## WHAT IS NEEDED
Copy out each line of the data that includes the string "project".

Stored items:
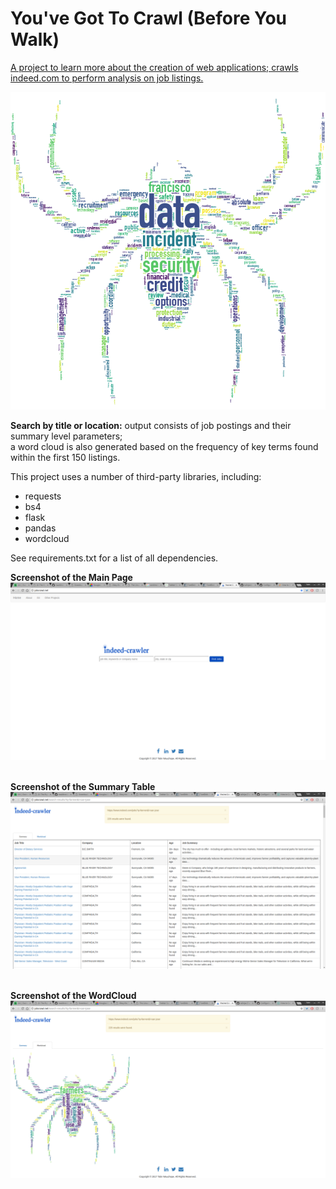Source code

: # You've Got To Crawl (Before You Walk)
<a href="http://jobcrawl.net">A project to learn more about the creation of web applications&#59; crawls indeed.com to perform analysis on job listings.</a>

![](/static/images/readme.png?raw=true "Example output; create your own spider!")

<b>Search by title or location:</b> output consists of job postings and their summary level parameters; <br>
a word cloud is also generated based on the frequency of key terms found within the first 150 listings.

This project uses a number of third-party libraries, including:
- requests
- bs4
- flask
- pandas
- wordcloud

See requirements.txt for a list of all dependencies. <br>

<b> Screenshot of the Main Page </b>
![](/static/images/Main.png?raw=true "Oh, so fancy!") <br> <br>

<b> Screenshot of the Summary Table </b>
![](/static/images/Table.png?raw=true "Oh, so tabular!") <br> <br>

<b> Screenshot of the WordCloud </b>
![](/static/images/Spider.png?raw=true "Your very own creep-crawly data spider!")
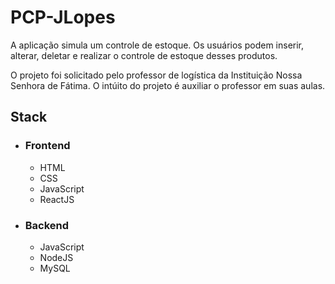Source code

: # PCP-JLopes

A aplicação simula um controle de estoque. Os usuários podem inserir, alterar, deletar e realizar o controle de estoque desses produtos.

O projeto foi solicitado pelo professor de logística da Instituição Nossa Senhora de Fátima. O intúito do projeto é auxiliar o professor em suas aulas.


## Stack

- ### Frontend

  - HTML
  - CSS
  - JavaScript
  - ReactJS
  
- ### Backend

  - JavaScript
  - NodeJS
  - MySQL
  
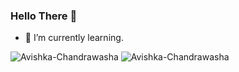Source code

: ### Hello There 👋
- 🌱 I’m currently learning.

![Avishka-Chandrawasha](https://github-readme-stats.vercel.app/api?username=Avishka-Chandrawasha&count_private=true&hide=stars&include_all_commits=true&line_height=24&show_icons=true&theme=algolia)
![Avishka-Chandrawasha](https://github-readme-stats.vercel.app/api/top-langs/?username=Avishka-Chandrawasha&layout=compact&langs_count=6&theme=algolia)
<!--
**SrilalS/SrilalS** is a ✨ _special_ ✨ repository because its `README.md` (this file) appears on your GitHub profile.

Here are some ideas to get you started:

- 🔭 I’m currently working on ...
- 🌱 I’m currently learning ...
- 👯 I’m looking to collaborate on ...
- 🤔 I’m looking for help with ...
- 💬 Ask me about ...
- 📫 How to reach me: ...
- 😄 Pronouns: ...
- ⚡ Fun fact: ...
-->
==
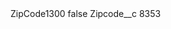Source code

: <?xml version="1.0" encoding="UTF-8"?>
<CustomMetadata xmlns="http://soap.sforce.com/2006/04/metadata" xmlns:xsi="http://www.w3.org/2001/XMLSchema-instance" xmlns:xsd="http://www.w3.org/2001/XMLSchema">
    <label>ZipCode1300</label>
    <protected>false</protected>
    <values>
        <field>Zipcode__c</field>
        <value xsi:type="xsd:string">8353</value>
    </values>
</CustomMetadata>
---
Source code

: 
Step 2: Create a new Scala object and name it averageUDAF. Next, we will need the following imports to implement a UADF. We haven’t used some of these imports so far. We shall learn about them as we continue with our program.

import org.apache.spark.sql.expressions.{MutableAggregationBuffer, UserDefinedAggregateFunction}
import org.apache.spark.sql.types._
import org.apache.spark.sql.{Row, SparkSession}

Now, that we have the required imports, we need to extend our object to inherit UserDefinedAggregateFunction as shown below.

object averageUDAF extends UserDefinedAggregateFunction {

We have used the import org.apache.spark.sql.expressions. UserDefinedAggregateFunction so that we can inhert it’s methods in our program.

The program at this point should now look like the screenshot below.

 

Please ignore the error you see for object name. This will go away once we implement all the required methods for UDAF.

## RESPONSE
<a href="http://jobcrawl.net">A project to learn more about the creation of web applications&#59; crawls indeed.com to perform analysis on job listings.</a>
This project uses a number of third-party libraries, including:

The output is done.